Photo n° 1 : Accident survenu à la suite de l'excès de vitesse entre un car et un camion
Source : ANASER Ségou, 2021
3.2.2. La mauvaise conduite des véhicules et des engins à deux-motorisés, une pratique banalisée
Les moyens de transport collectif, les véhicules individuels et les deux-roues jouent un rôle essentiel dans la mobilité des habitants de la ville de Ségou. La rapidité de ces moyens de transport à assurer les déplacements quotidiens a suscité l’engouement chez de nombreuses personnes à recourir à leur service. Les résultats des enquêtes révèlent que plus de 90% des enquêtés affirment que les voies publiques sont utilisées par des conducteurs dont la plupart n’ont aucun souci des enjeux de la bonne conduite dans la circulation. Selon eux, ces conducteurs ne connaissent pas les codes de la route et n’ont pas la maîtrise de leurs moyens roulants. Cette situation est à l’origine de la récurrence des comportements de mauvaise conduite dans la circulation. Ainsi, les statistiques de l’ANASER Ségou (2020, p. 2) révèlent que 18,63% des accidents de la circulation sont provoqués par la mauvaise conduite des automobilistes et 21,36% par celle des motocyclistes. Les propos du directeur régional des sapeurs-pompiers sont illustratifs lorsqu’il rapporte que : « Dans la ville de Ségou, les causes des accidents à 85% sont dues à l’homme à travers la malveillance des conducteurs de moyens de transport, les 10% sont dus à l’état des routes et les 5% sont dus à l’état des engins ». Par ailleurs, les témoignages des agents de la police chargés de la régulation routière sont illustratifs en matière de mauvaise conduite sur la route. Ces témoignages permettent de comprendre que : « Parmi les conducteurs des moyens de transport pris en flagrant délit de mauvaise conduite dans la circulation, certains ne disposent même pas de permis de conduire. Ces infracteurs sont généralement des jeunes et des enfants des cadres de l’administration publique. Parfois, ces cadres plaident pour leur relaxe. Cela est de nature à encourager la pratique ». Les investigations de terrain ont permis d’apercevoir des conducteurs de motos en situation de mauvaise conduite (Photo no2).

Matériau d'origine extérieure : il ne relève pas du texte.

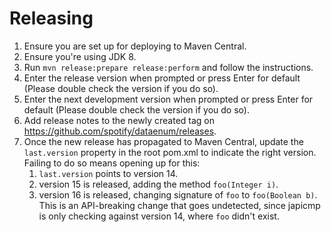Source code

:Releasing
========

1. Ensure you are set up for deploying to Maven Central.
1. Ensure you're using JDK 8.
1. Run `mvn release:prepare release:perform` and follow the instructions.
1. Enter the release version when prompted or press Enter for default (Please double check the version if you do so).
1. Enter the next development version when prompted or press Enter for default (Please double check the version if you do so).
1. Add release notes to the newly created tag on https://github.com/spotify/dataenum/releases.
1. Once the new release has propagated to Maven Central, update the `last.version` property in the
   root pom.xml to indicate the right version. Failing to do so means opening up for this:
   1. `last.version` points to version 14.
   1. version 15 is released, adding the method `foo(Integer i)`.
   1. version 16 is released, changing signature of `foo` to `foo(Boolean b)`. This is an API-breaking
      change that goes undetected, since japicmp is only checking against version 14, where `foo`
      didn't exist.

Photo n°2 : Un motocycliste sur le point d’entamer  un virage          Source : Cliché personnel, 2021
Sur cette photo, un conducteur de moto s’apprête à effectuer un virage à gauche sur l’autre côté de la voie express 2x2 qui lui est pourtant interdit comme le montre le symbole sur le panneau de signalisation. Au niveau des carrefours englobant un tel panneau de signalisation le long de la voie express 2x2, tout virage d’un conducteur de moyens de transport pour marquer un demi-tour sur la voie opposée est formellement interdit. Cette interdiction vise à éviter la survenance d’accidents sur la route. En effet, lorsque des conducteurs de véhicules et de motos circulant sur la voie express 2x2 souhaitent amorcer un virage à gauche, ils doivent le faire dans le sens de la voie qui est perpendiculaire à la voie express 2x2. Cependant, s’ils veulent tourner pour emprunter le côté opposé de la voie express 2x2, ils doivent continuer dans leur couloir de marche jusqu’à atteindre un carrefour où il n’y pas le panneau de signalisation susmentionné pour effectuer leur virage. Malheureusement, de nombreux conducteurs de véhicules et de deux-roues motorisés en violation des panneaux de signalisation effectuent des virages à gauche au niveau des carrefours pour emprunter le côté opposé de la voie express 2x2. Cette mauvaise conduite est à l’origine des accidents de la circulation dans la ville de Ségou.    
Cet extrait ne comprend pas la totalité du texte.